## Dataset content

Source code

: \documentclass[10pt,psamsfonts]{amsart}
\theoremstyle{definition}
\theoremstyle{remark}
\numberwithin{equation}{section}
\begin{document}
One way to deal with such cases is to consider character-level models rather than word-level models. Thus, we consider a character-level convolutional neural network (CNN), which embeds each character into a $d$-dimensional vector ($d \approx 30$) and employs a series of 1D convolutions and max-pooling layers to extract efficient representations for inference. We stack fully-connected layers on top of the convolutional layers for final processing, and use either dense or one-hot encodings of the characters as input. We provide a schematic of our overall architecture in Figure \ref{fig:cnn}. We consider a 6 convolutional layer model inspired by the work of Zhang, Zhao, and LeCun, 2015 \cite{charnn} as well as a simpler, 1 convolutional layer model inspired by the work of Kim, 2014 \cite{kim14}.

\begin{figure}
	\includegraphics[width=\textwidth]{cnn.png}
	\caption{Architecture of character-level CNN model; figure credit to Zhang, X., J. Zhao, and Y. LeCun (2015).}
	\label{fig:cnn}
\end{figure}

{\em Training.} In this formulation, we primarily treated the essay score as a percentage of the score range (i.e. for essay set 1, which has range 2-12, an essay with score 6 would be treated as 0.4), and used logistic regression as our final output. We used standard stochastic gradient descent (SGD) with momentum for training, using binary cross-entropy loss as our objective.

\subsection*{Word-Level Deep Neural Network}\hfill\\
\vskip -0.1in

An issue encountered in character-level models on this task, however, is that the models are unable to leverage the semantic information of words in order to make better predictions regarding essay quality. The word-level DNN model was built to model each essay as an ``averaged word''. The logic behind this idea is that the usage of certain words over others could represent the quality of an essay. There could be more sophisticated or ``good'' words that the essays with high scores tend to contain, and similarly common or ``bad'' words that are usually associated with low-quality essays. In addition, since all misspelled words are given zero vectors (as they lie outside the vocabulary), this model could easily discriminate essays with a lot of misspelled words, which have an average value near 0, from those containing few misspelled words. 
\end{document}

## Exercise aim
Exactly as they appear above, write out all of the lines.

## Solution to this task
Source code

: \documentclass[10pt,psamsfonts]{amsart}
\theoremstyle{definition}
\theoremstyle{remark}
\numberwithin{equation}{section}
\begin{document}
One way to deal with such cases is to consider character-level models rather than word-level models. Thus, we consider a character-level convolutional neural network (CNN), which embeds each character into a $d$-dimensional vector ($d \approx 30$) and employs a series of 1D convolutions and max-pooling layers to extract efficient representations for inference. We stack fully-connected layers on top of the convolutional layers for final processing, and use either dense or one-hot encodings of the characters as input. We provide a schematic of our overall architecture in Figure \ref{fig:cnn}. We consider a 6 convolutional layer model inspired by the work of Zhang, Zhao, and LeCun, 2015 \cite{charnn} as well as a simpler, 1 convolutional layer model inspired by the work of Kim, 2014 \cite{kim14}.

\begin{figure}
	\includegraphics[width=\textwidth]{cnn.png}
	\caption{Architecture of character-level CNN model; figure credit to Zhang, X., J. Zhao, and Y. LeCun (2015).}
	\label{fig:cnn}
\end{figure}

{\em Training.} In this formulation, we primarily treated the essay score as a percentage of the score range (i.e. for essay set 1, which has range 2-12, an essay with score 6 would be treated as 0.4), and used logistic regression as our final output. We used standard stochastic gradient descent (SGD) with momentum for training, using binary cross-entropy loss as our objective.

\subsection*{Word-Level Deep Neural Network}\hfill\\
\vskip -0.1in

An issue encountered in character-level models on this task, however, is that the models are unable to leverage the semantic information of words in order to make better predictions regarding essay quality. The word-level DNN model was built to model each essay as an ``averaged word''. The logic behind this idea is that the usage of certain words over others could represent the quality of an essay. There could be more sophisticated or ``good'' words that the essays with high scores tend to contain, and similarly common or ``bad'' words that are usually associated with low-quality essays. In addition, since all misspelled words are given zero vectors (as they lie outside the vocabulary), this model could easily discriminate essays with a lot of misspelled words, which have an average value near 0, from those containing few misspelled words. 
\end{document}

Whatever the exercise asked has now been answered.